Exercise instructions: Copy every record verbatim. Leave the pictures out.

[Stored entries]

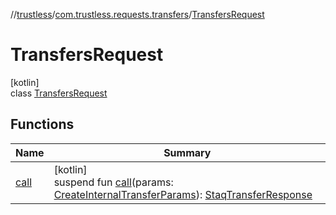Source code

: //[trustless](../../../index.md)/[com.trustless.requests.transfers](../index.md)/[TransfersRequest](index.md)

# TransfersRequest

[kotlin]\
class [TransfersRequest](index.md)

## Functions

| Name | Summary |
|---|---|
| [call](call.md) | [kotlin]<br>suspend fun [call](call.md)(params: [CreateInternalTransferParams](../-create-internal-transfer-params/index.md)): [StaqTransferResponse](../-staq-transfer-response/index.md) |
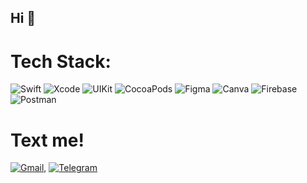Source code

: ## Hi 👋

# Tech Stack:
![Swift](https://img.shields.io/badge/Swift-%23F05138.svg?style=flat&logo=Swift&logoColor=white) ![Xcode](https://img.shields.io/badge/Xcode-%23147EFB.svg?style=flat&logo=xcode&logoColor=white) ![UIKit](https://img.shields.io/badge/UIKit-%23F05138.svg?style=flat&logo=apple&logoColor=white) ![CocoaPods](https://img.shields.io/badge/CocoaPods-%23FA2A00.svg?style=flat&logo=cocoapods&logoColor=white) ![Figma](https://img.shields.io/badge/Figma-%232F4F4F.svg?style=flat&logo=figma&logoColor=white) ![Canva](https://img.shields.io/badge/Canva-%2300C4CC.svg?style=flat&logo=Canva&logoColor=white) ![Firebase](https://img.shields.io/badge/Firebase-%23FFCA28.svg?style=flat&logo=firebase&logoColor=white) ![Postman](https://img.shields.io/badge/Postman-%23FF6A00.svg?style=flat&logo=postman&logoColor=white)

# Text me!
[![Gmail](https://img.shields.io/badge/-Gmail-red?style=flat&logo=gmail&logoColor=white)](mailto:pushromann@gmail.com),
[![Telegram](https://img.shields.io/badge/-Telegram-blue?style=flat&logo=telegram)](https://t.me/pushroman)

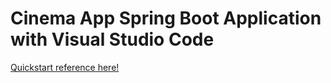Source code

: # Cinema App Spring Boot Application with Visual Studio Code

[Quickstart reference here!](https://www.mytroubleshooting.com/2018/06/spring-boot-mvc-jsp-visual-studio-code.html)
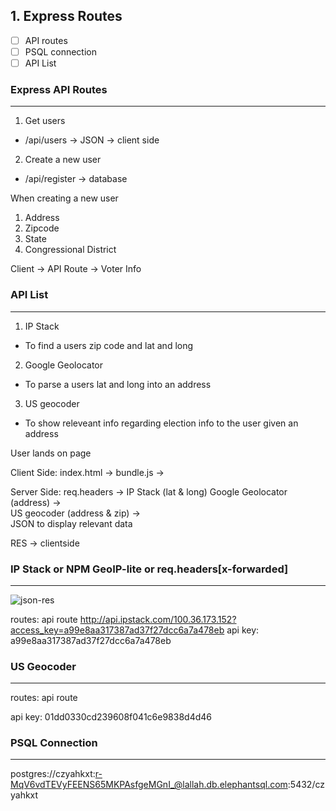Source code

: ## 1. Express Routes

- [ ] API routes
- [ ] PSQL connection
- [ ] API List

### Express API Routes
---
1. Get users
-  /api/users -> JSON -> client side

2. Create a new user
-  /api/register -> database

When creating a new user
1. Address
2. Zipcode
3. State
4. Congressional District

Client -> API Route -> Voter Info

### API List
---
1. IP Stack
- To find a users zip code and lat and long
2. Google Geolocator
- To parse a users lat and long into an address
3. US geocoder
- To show releveant info regarding election info to the user given an address

User lands on page

Client Side: 
index.html -> bundle.js -> 

Server Side:
req.headers -> IP Stack (lat & long) 
Google Geolocator (address) ->  
US geocoder (address & zip) ->  
JSON to display relevant data

RES -> clientside

### IP Stack or NPM GeoIP-lite or req.headers[x-forwarded]
---
![json-res](./district.jpg)

routes: api route
http://api.ipstack.com/100.36.173.152?access_key=a99e8aa317387ad37f27dcc6a7a478eb
api key: a99e8aa317387ad37f27dcc6a7a478eb

### US Geocoder
---
routes: api route

api key: 01dd0330cd239608f041c6e9838d4d46


### PSQL Connection
---
postgres://czyahkxt:r-MqV6vdTEVyFEENS65MKPAsfgeMGnI_@lallah.db.elephantsql.com:5432/czyahkxt

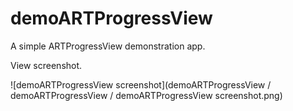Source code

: demoARTProgressView
===================

A simple ARTProgressView demonstration app.

View screenshot.

![demoARTProgressView screenshot](demoARTProgressView / demoARTProgressView / demoARTProgressView screenshot.png)
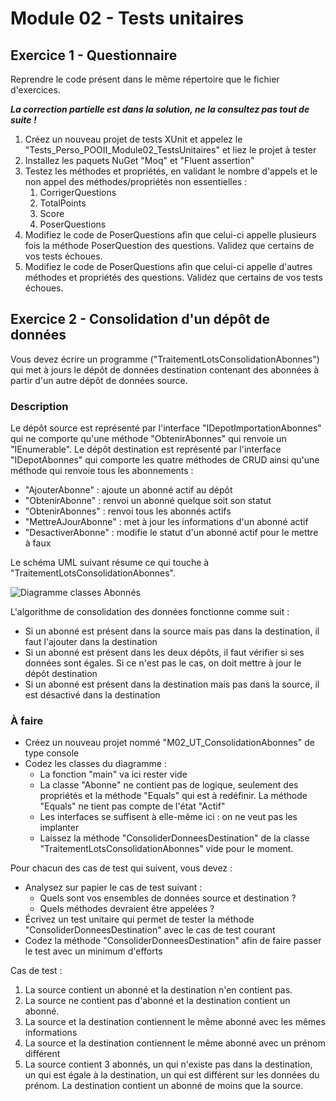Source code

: # Module 02 - Tests unitaires

## Exercice 1 - Questionnaire

Reprendre le code présent dans le même répertoire que le fichier d'exercices.

***La correction partielle est dans la solution, ne la consultez pas tout de suite !***

1. Créez un nouveau projet de tests XUnit et appelez le "Tests_Perso_POOII_Module02_TestsUnitaires" et liez le projet à tester
2. Installez les paquets NuGet "Moq" et "Fluent assertion"
3. Testez les méthodes et propriétés, en validant le nombre d'appels et le non appel des méthodes/propriétés non essentielles :
   1. CorrigerQuestions
   2. TotalPoints
   3. Score
   4. PoserQuestions
4. Modifiez le code de PoserQuestions afin que celui-ci appelle plusieurs fois la méthode PoserQuestion des questions. Validez que certains de vos tests échoues.
5. Modifiez le code de PoserQuestions afin que celui-ci appelle d'autres méthodes et propriétés des questions. Validez que certains de vos tests échoues.

## Exercice 2 - Consolidation d'un dépôt de données

Vous devez écrire un programme ("TraitementLotsConsolidationAbonnes") qui met à jours le dépôt de données destination contenant des abonnées à partir d'un autre dépôt de données source.

### Description

Le dépôt source est représenté par l'interface "IDepotImportationAbonnes" qui ne comporte qu'une méthode "ObtenirAbonnes" qui renvoie un "IEnumerable<Abonne>". Le dépôt destination est représenté par l'interface "IDepotAbonnes" qui comporte les quatre méthodes de CRUD ainsi qu'une méthode qui renvoie tous les abonnements :

- "AjouterAbonne" : ajoute un abonné actif au dépôt
- "ObtenirAbonne" : renvoi un abonné quelque soit son statut
- "ObtenirAbonnes" : renvoi tous les abonnés actifs
- "MettreAJourAbonne" : met à jour les informations d'un abonné actif
- "DesactiverAbonne" : modifie le statut d'un abonné actif pour le mettre à faux

Le schéma UML suivant résume ce qui touche à "TraitementLotsConsolidationAbonnes".

![Diagramme classes Abonnés](../images/Module02_TestsUnitaires/diag/abonnes/Abonnes.png)

L'algorithme de consolidation des données fonctionne comme suit :

- Si un abonné est présent dans la source mais pas dans la destination, il faut l'ajouter dans la destination
- Si un abonné est présent dans les deux dépôts, il faut vérifier si ses données sont égales. Si ce n'est pas le cas, on doit mettre à jour le dépôt destination
- Si un abonné est présent dans la destination mais pas dans la source, il est désactivé dans la destination

### À faire

- Créez un nouveau projet nommé "M02_UT_ConsolidationAbonnes" de type console
- Codez les classes du diagramme :
  - La fonction "main" va ici rester vide
  - La classe "Abonne" ne contient pas de logique, seulement des propriétés et la méthode "Equals" qui est à redéfinir. La méthode "Equals" ne tient pas compte de l'état "Actif"
  - Les interfaces se suffisent à elle-même ici : on ne veut pas les implanter
  - Laissez la méthode "ConsoliderDonneesDestination" de la classe "TraitementLotsConsolidationAbonnes" vide pour le moment.

Pour chacun des cas de test qui suivent, vous devez :

- Analysez sur papier le cas de test suivant :
  - Quels sont vos ensembles de données source et destination ?
  - Quels méthodes devraient être appelées ?
- Écrivez un test unitaire qui permet de tester la méthode "ConsoliderDonneesDestination" avec le cas de test courant
- Codez la méthode "ConsoliderDonneesDestination" afin de faire passer le test avec un minimum d'efforts

Cas de test :

1. La source contient un abonné et la destination n'en contient pas.
2. La source ne contient pas d'abonné et la destination contient un abonné.
3. La source et la destination contiennent le même abonné avec les mêmes informations
4. La source et la destination contiennent le même abonné avec un prénom différent
5. La source contient 3 abonnés, un qui n'existe pas dans la destination, un qui est égale à la destination, un qui est différent sur les données du prénom. La destination contient un abonné de moins que la source.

Answer below:
Source code

: //[trustless](../../../index.md)/[com.trustless.requests.transfers](../index.md)/[TransfersRequest](index.md)

# TransfersRequest

[kotlin]\
class [TransfersRequest](index.md)

## Functions

| Name | Summary |
|---|---|
| [call](call.md) | [kotlin]<br>suspend fun [call](call.md)(params: [CreateInternalTransferParams](../-create-internal-transfer-params/index.md)): [StaqTransferResponse](../-staq-transfer-response/index.md) |
Source code

: ## Hi 👋

# Tech Stack:
![Swift](https://img.shields.io/badge/Swift-%23F05138.svg?style=flat&logo=Swift&logoColor=white) ![Xcode](https://img.shields.io/badge/Xcode-%23147EFB.svg?style=flat&logo=xcode&logoColor=white) ![UIKit](https://img.shields.io/badge/UIKit-%23F05138.svg?style=flat&logo=apple&logoColor=white) ![CocoaPods](https://img.shields.io/badge/CocoaPods-%23FA2A00.svg?style=flat&logo=cocoapods&logoColor=white) ![Figma](https://img.shields.io/badge/Figma-%232F4F4F.svg?style=flat&logo=figma&logoColor=white) ![Canva](https://img.shields.io/badge/Canva-%2300C4CC.svg?style=flat&logo=Canva&logoColor=white) ![Firebase](https://img.shields.io/badge/Firebase-%23FFCA28.svg?style=flat&logo=firebase&logoColor=white) ![Postman](https://img.shields.io/badge/Postman-%23FF6A00.svg?style=flat&logo=postman&logoColor=white)

# Text me!
[![Gmail](https://img.shields.io/badge/-Gmail-red?style=flat&logo=gmail&logoColor=white)](mailto:pushromann@gmail.com),
[![Telegram](https://img.shields.io/badge/-Telegram-blue?style=flat&logo=telegram)](https://t.me/pushroman)

Source code

: # Cinema App Spring Boot Application with Visual Studio Code

[Quickstart reference here!](https://www.mytroubleshooting.com/2018/06/spring-boot-mvc-jsp-visual-studio-code.html)
Source code

: ## 1. Express Routes

- [ ] API routes
- [ ] PSQL connection
- [ ] API List

### Express API Routes
---
1. Get users
-  /api/users -> JSON -> client side

2. Create a new user
-  /api/register -> database

When creating a new user
1. Address
2. Zipcode
3. State
4. Congressional District

Client -> API Route -> Voter Info

### API List
---
1. IP Stack
- To find a users zip code and lat and long
2. Google Geolocator
- To parse a users lat and long into an address
3. US geocoder
- To show releveant info regarding election info to the user given an address

User lands on page

Client Side: 
index.html -> bundle.js -> 

Server Side:
req.headers -> IP Stack (lat & long) 
Google Geolocator (address) ->  
US geocoder (address & zip) ->  
JSON to display relevant data

RES -> clientside

### IP Stack or NPM GeoIP-lite or req.headers[x-forwarded]
---
![json-res](./district.jpg)

routes: api route
http://api.ipstack.com/100.36.173.152?access_key=a99e8aa317387ad37f27dcc6a7a478eb
api key: a99e8aa317387ad37f27dcc6a7a478eb

### US Geocoder
---
routes: api route

api key: 01dd0330cd239608f041c6e9838d4d46


### PSQL Connection
---
postgres://czyahkxt:r-MqV6vdTEVyFEENS65MKPAsfgeMGnI_@lallah.db.elephantsql.com:5432/czyahkxt

Source code

: demoARTProgressView
===================

A simple ARTProgressView demonstration app.

View screenshot.

![demoARTProgressView screenshot](demoARTProgressView / demoARTProgressView / demoARTProgressView screenshot.png)
Source code

: # Module 02 - Tests unitaires

## Exercice 1 - Questionnaire

Reprendre le code présent dans le même répertoire que le fichier d'exercices.

***La correction partielle est dans la solution, ne la consultez pas tout de suite !***

1. Créez un nouveau projet de tests XUnit et appelez le "Tests_Perso_POOII_Module02_TestsUnitaires" et liez le projet à tester
2. Installez les paquets NuGet "Moq" et "Fluent assertion"
3. Testez les méthodes et propriétés, en validant le nombre d'appels et le non appel des méthodes/propriétés non essentielles :
   1. CorrigerQuestions
   2. TotalPoints
   3. Score
   4. PoserQuestions
4. Modifiez le code de PoserQuestions afin que celui-ci appelle plusieurs fois la méthode PoserQuestion des questions. Validez que certains de vos tests échoues.
5. Modifiez le code de PoserQuestions afin que celui-ci appelle d'autres méthodes et propriétés des questions. Validez que certains de vos tests échoues.

## Exercice 2 - Consolidation d'un dépôt de données

Vous devez écrire un programme ("TraitementLotsConsolidationAbonnes") qui met à jours le dépôt de données destination contenant des abonnées à partir d'un autre dépôt de données source.

### Description

Le dépôt source est représenté par l'interface "IDepotImportationAbonnes" qui ne comporte qu'une méthode "ObtenirAbonnes" qui renvoie un "IEnumerable<Abonne>". Le dépôt destination est représenté par l'interface "IDepotAbonnes" qui comporte les quatre méthodes de CRUD ainsi qu'une méthode qui renvoie tous les abonnements :

- "AjouterAbonne" : ajoute un abonné actif au dépôt
- "ObtenirAbonne" : renvoi un abonné quelque soit son statut
- "ObtenirAbonnes" : renvoi tous les abonnés actifs
- "MettreAJourAbonne" : met à jour les informations d'un abonné actif
- "DesactiverAbonne" : modifie le statut d'un abonné actif pour le mettre à faux

Le schéma UML suivant résume ce qui touche à "TraitementLotsConsolidationAbonnes".

![Diagramme classes Abonnés](../images/Module02_TestsUnitaires/diag/abonnes/Abonnes.png)

L'algorithme de consolidation des données fonctionne comme suit :

- Si un abonné est présent dans la source mais pas dans la destination, il faut l'ajouter dans la destination
- Si un abonné est présent dans les deux dépôts, il faut vérifier si ses données sont égales. Si ce n'est pas le cas, on doit mettre à jour le dépôt destination
- Si un abonné est présent dans la destination mais pas dans la source, il est désactivé dans la destination

### À faire

- Créez un nouveau projet nommé "M02_UT_ConsolidationAbonnes" de type console
- Codez les classes du diagramme :
  - La fonction "main" va ici rester vide
  - La classe "Abonne" ne contient pas de logique, seulement des propriétés et la méthode "Equals" qui est à redéfinir. La méthode "Equals" ne tient pas compte de l'état "Actif"
  - Les interfaces se suffisent à elle-même ici : on ne veut pas les implanter
  - Laissez la méthode "ConsoliderDonneesDestination" de la classe "TraitementLotsConsolidationAbonnes" vide pour le moment.

Pour chacun des cas de test qui suivent, vous devez :

- Analysez sur papier le cas de test suivant :
  - Quels sont vos ensembles de données source et destination ?
  - Quels méthodes devraient être appelées ?
- Écrivez un test unitaire qui permet de tester la méthode "ConsoliderDonneesDestination" avec le cas de test courant
- Codez la méthode "ConsoliderDonneesDestination" afin de faire passer le test avec un minimum d'efforts

Cas de test :

1. La source contient un abonné et la destination n'en contient pas.
2. La source ne contient pas d'abonné et la destination contient un abonné.
3. La source et la destination contiennent le même abonné avec les mêmes informations
4. La source et la destination contiennent le même abonné avec un prénom différent
5. La source contient 3 abonnés, un qui n'existe pas dans la destination, un qui est égale à la destination, un qui est différent sur les données du prénom. La destination contient un abonné de moins que la source.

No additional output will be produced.